Sander Wassink, a Dutch artist, shines a light on the often-overlooked. He transforms discarded objects and crumbling structures, challenging our perceptions of beauty and value with stories of hidden beauty he creates. Infusing life into remnants and half-formed artifacts, he reveals the latent splendor in what’s been forgotten.
Wassink’s method, a stark contrast to modern design’s rigidity, captures our dynamic interactions with space. His projects draw inspiration from organically evolved communities. As a result, they blur the lines between architecture and artifact, as well as the private and the public. His art engages us in a conversation to discover the subtle beauty that surrounds us.
Having resided in Japan for over three years, Wassink’s ‘Out of Office’ exhibit at Cave Tokyo Gallery ( → ) began to take form. This process started with a bike journey from Kyoto to Tokyo, during which he collected a myriad of objects, sounds, videos, and images.
Striving for connection beyond the digital domain, Wassink journeyed along Kyoto’s Kamo River, curating a collection for the gallery. This project intertwines his Japanese experiences with a narrative of remote work, yielding a tangible memoir. It stands similar to a photographic essay, yet is deepened by the physicality of his efforts.

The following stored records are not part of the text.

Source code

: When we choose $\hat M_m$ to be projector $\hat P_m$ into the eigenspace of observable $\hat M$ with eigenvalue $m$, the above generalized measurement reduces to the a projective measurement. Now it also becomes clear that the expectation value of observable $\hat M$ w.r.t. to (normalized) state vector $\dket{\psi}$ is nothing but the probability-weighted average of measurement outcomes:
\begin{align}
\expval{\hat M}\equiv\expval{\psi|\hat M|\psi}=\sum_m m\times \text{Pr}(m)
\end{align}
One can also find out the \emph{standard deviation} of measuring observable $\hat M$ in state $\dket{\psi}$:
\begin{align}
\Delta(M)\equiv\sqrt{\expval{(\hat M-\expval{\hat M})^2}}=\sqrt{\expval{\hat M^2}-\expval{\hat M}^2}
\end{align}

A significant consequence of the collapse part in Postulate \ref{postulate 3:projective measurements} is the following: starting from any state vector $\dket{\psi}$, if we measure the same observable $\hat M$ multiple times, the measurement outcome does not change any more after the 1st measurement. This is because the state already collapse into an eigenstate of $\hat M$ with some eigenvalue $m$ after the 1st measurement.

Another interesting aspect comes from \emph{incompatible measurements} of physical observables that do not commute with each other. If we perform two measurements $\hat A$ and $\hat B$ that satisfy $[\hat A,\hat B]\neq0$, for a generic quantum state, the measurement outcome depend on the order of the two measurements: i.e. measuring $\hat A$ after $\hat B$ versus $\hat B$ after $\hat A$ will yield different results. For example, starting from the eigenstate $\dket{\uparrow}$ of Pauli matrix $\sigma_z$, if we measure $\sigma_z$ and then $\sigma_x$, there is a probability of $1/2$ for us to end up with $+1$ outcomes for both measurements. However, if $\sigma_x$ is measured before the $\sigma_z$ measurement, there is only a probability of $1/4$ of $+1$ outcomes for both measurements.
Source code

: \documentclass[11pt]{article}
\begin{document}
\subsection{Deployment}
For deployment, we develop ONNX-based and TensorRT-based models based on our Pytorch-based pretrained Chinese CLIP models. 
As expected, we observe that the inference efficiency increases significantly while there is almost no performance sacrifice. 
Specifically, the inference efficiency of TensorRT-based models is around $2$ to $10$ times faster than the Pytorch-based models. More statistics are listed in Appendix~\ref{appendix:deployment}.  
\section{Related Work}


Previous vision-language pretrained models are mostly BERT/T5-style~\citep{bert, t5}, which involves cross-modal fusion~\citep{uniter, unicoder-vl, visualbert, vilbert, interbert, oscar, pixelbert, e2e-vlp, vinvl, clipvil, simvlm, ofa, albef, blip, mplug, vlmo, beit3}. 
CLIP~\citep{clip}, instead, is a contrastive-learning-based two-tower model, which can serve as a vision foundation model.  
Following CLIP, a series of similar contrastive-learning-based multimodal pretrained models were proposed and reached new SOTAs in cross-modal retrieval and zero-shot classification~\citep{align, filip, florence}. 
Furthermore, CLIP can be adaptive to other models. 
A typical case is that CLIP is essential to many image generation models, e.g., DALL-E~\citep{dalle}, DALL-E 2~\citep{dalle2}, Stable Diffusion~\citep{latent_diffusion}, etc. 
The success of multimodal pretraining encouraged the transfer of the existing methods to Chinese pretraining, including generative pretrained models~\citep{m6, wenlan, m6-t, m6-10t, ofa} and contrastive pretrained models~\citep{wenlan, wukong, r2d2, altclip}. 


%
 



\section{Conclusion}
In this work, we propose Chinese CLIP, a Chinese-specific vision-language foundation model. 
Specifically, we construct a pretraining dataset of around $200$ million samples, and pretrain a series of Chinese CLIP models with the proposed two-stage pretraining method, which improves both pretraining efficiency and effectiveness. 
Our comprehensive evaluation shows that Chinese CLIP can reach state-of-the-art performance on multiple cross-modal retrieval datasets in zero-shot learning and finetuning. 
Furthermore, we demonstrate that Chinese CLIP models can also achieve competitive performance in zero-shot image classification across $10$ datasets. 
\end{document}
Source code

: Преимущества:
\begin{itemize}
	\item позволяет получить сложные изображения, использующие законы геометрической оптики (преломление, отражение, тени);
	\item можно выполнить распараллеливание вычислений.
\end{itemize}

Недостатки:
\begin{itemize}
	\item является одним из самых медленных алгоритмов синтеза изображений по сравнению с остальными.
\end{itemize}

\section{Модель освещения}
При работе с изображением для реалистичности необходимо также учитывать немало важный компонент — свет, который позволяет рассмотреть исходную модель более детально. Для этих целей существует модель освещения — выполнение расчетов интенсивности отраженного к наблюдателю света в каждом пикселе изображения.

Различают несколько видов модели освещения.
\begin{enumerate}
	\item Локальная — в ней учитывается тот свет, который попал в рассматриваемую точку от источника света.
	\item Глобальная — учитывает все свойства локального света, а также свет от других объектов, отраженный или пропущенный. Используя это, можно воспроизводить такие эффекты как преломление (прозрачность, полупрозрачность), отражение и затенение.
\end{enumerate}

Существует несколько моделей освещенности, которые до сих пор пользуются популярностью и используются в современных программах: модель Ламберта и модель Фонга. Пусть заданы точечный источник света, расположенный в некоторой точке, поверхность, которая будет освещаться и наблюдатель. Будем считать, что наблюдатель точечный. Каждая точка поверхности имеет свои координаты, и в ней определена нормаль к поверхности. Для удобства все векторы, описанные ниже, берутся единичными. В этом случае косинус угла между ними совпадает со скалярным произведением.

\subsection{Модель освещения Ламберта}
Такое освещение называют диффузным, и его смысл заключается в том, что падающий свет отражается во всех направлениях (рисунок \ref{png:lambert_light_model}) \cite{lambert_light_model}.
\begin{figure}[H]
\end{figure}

In essence, Wassink’s work explores the potential for new aesthetics within the abandoned. The installations of repurposed glass and ceramics not only serve as design pieces. They also act as narratives enriched by their history. His practice offers a refreshing alternative in a world preoccupied with the new. It steers us to appreciate the hidden charms found in the interplay between the ephemeral and the enduring. Similarly, it highlights the intimate and the communal.